• **Directions**
The entries below are to be restated exactly, and their images are to be omitted.

• **Material provided**
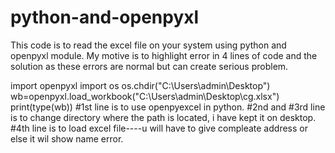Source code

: # python-and-openpyxl
This code is to read the excel file on your system using python and openpyxl module.
My motive is to highlight error in 4 lines of code and the solution as these errors are normal but can create serious problem.

import openpyxl
import os
os.chdir("C:\\Users\\admin\\Desktop")
wb=openpyxl.load_workbook("C:\\Users\\admin\\Desktop\\cg.xlsx")
print(type(wb))
#1st line is to use openpyexcel in python.
#2nd and #3rd line is to change directory where the path is located, i have kept it on desktop.
#4th line is to load excel file----u will have to give compleate address or else it wil show name error.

• **Answer below**
Source code

: # python-and-openpyxl
This code is to read the excel file on your system using python and openpyxl module.
My motive is to highlight error in 4 lines of code and the solution as these errors are normal but can create serious problem.

import openpyxl
import os
os.chdir("C:\\Users\\admin\\Desktop")
wb=openpyxl.load_workbook("C:\\Users\\admin\\Desktop\\cg.xlsx")
print(type(wb))
#1st line is to use openpyexcel in python.
#2nd and #3rd line is to change directory where the path is located, i have kept it on desktop.
#4th line is to load excel file----u will have to give compleate address or else it wil show name error.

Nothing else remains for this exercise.